Mit dem Fall des Eisernen Vorhangs, „mit dem Ende der politischen Spaltung Europas 1989/90 ist es dann zu neuen Migrations-, aber auch Flüchtlingsströmen in Europa gekommen - schon in den 90er-Jahren! Österreich hat ohne Einzelprüfung 90.000 bosnische Staatsbürger aufgenommen, von denen viele dageblieben sind. Das sind Situationen, in denen wir damals zwar humanitär reagiert haben, aber vielleicht immer noch zu wenig geschaut haben, dass auch Integrationsmaßnahmen ergriffen werden“, merkt Münz an.

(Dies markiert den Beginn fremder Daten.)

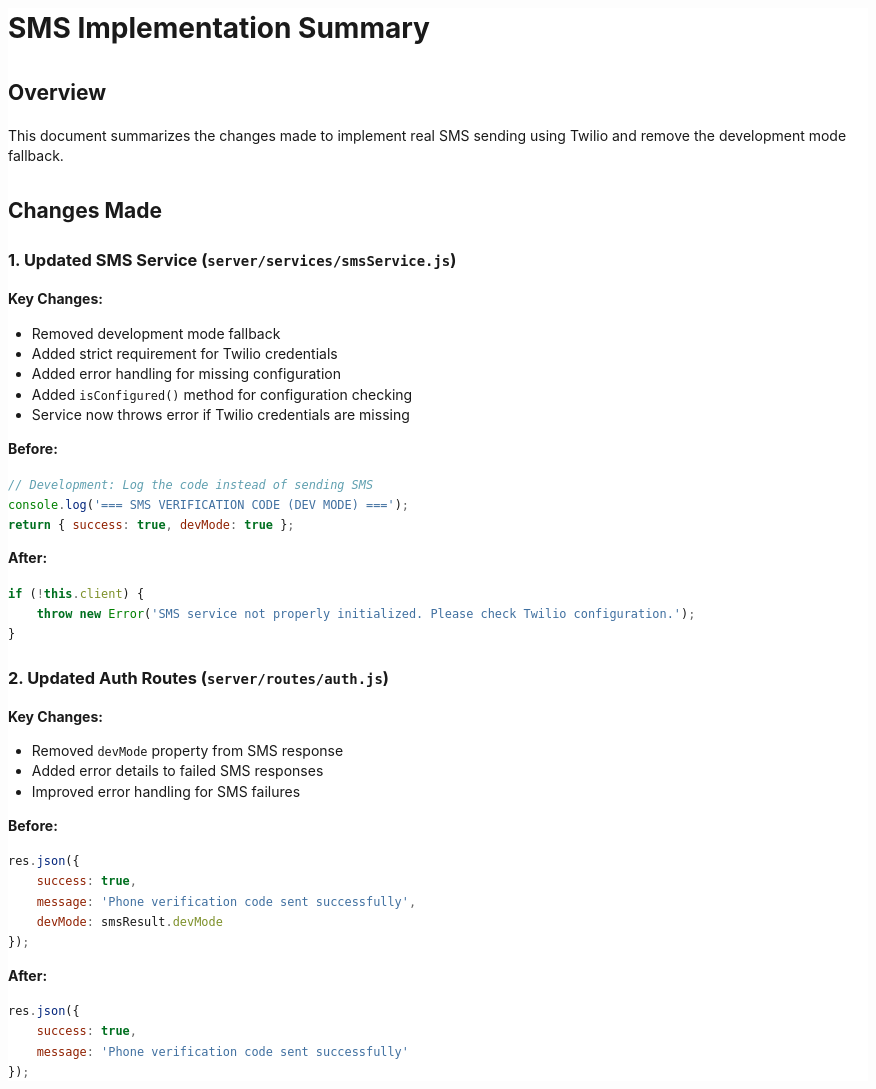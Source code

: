 # SMS Implementation Summary

## Overview

This document summarizes the changes made to implement real SMS sending using Twilio and remove the development mode fallback.

## Changes Made

### 1. Updated SMS Service (`server/services/smsService.js`)

**Key Changes:**
- Removed development mode fallback
- Added strict requirement for Twilio credentials
- Added error handling for missing configuration
- Added `isConfigured()` method for configuration checking
- Service now throws error if Twilio credentials are missing

**Before:**
```javascript
// Development: Log the code instead of sending SMS
console.log('=== SMS VERIFICATION CODE (DEV MODE) ===');
return { success: true, devMode: true };
```

**After:**
```javascript
if (!this.client) {
    throw new Error('SMS service not properly initialized. Please check Twilio configuration.');
}
```

### 2. Updated Auth Routes (`server/routes/auth.js`)

**Key Changes:**
- Removed `devMode` property from SMS response
- Added error details to failed SMS responses
- Improved error handling for SMS failures

**Before:**
```javascript
res.json({
    success: true,
    message: 'Phone verification code sent successfully',
    devMode: smsResult.devMode
});
```

**After:**
```javascript
res.json({
    success: true,
    message: 'Phone verification code sent successfully'
});
```
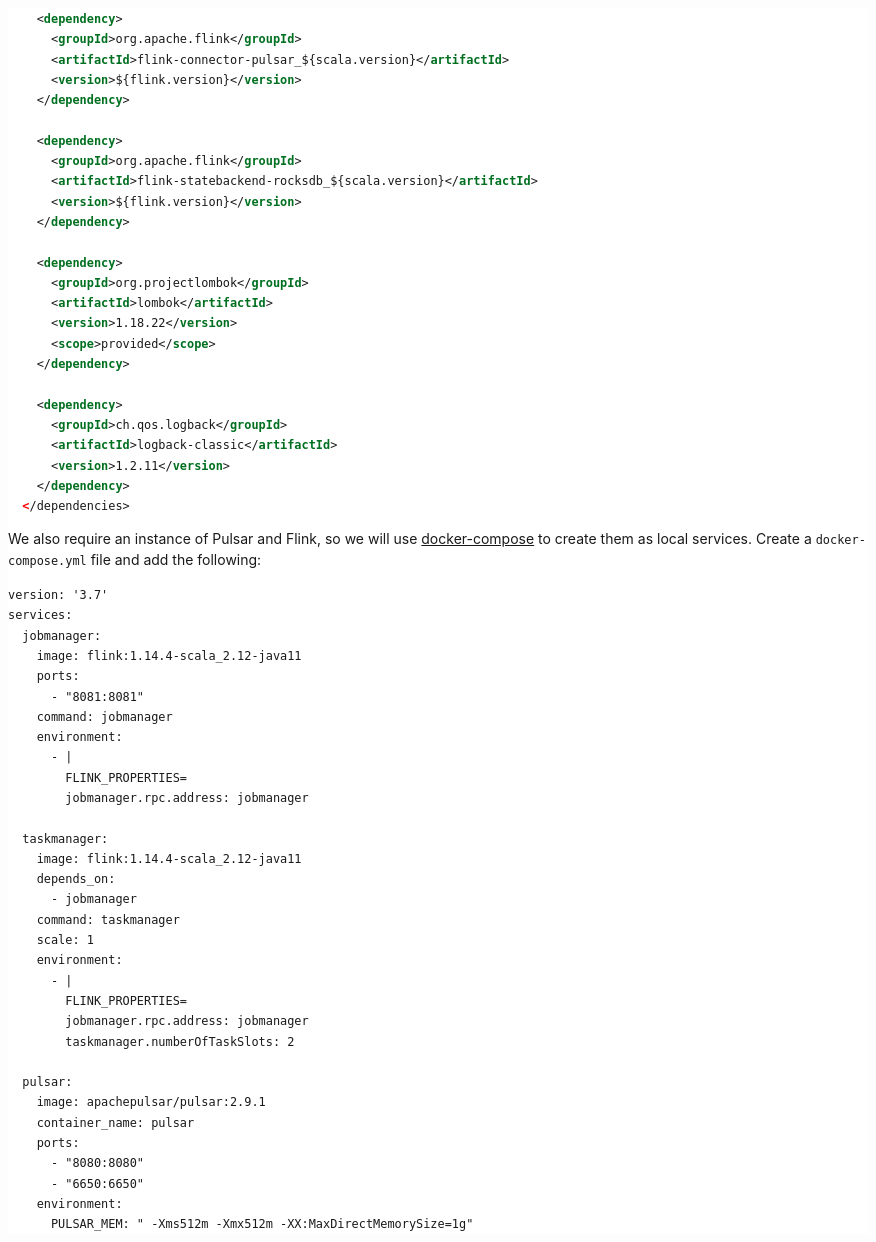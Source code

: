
 ```xml
    <dependency>
      <groupId>org.apache.flink</groupId>
      <artifactId>flink-connector-pulsar_${scala.version}</artifactId>
      <version>${flink.version}</version>
    </dependency>

    <dependency>
      <groupId>org.apache.flink</groupId>
      <artifactId>flink-statebackend-rocksdb_${scala.version}</artifactId>
      <version>${flink.version}</version>
    </dependency>

    <dependency>
      <groupId>org.projectlombok</groupId>
      <artifactId>lombok</artifactId>
      <version>1.18.22</version>
      <scope>provided</scope>
    </dependency>

    <dependency>
      <groupId>ch.qos.logback</groupId>
      <artifactId>logback-classic</artifactId>
      <version>1.2.11</version>
    </dependency>
  </dependencies>
```

We also require an instance of Pulsar and Flink, so we will use [docker-compose](https://docs.docker.com/compose/) to create them as local services.
Create a `docker-compose.yml` file and add the following:

```shell
version: '3.7'
services:
  jobmanager:
    image: flink:1.14.4-scala_2.12-java11
    ports:
      - "8081:8081"
    command: jobmanager
    environment:
      - |
        FLINK_PROPERTIES=
        jobmanager.rpc.address: jobmanager

  taskmanager:
    image: flink:1.14.4-scala_2.12-java11
    depends_on:
      - jobmanager
    command: taskmanager
    scale: 1
    environment:
      - |
        FLINK_PROPERTIES=
        jobmanager.rpc.address: jobmanager
        taskmanager.numberOfTaskSlots: 2

  pulsar:
    image: apachepulsar/pulsar:2.9.1
    container_name: pulsar
    ports:
      - "8080:8080"
      - "6650:6650"
    environment:
      PULSAR_MEM: " -Xms512m -Xmx512m -XX:MaxDirectMemorySize=1g"
```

Zwischen Zuwanderung und Ausdünnung

Dabei würde die Zahl der Menschen in Österreich ohne Zuwanderung früher oder später weniger werden, „zum einen, weil die Einheimischen weniger als zwei Kinder pro Familie haben, zum zweiten, weil sich das mittlere Alter, in dem Frauen Kinder zur Welt bringen, vergrößert“, schlussfolgert der Experte.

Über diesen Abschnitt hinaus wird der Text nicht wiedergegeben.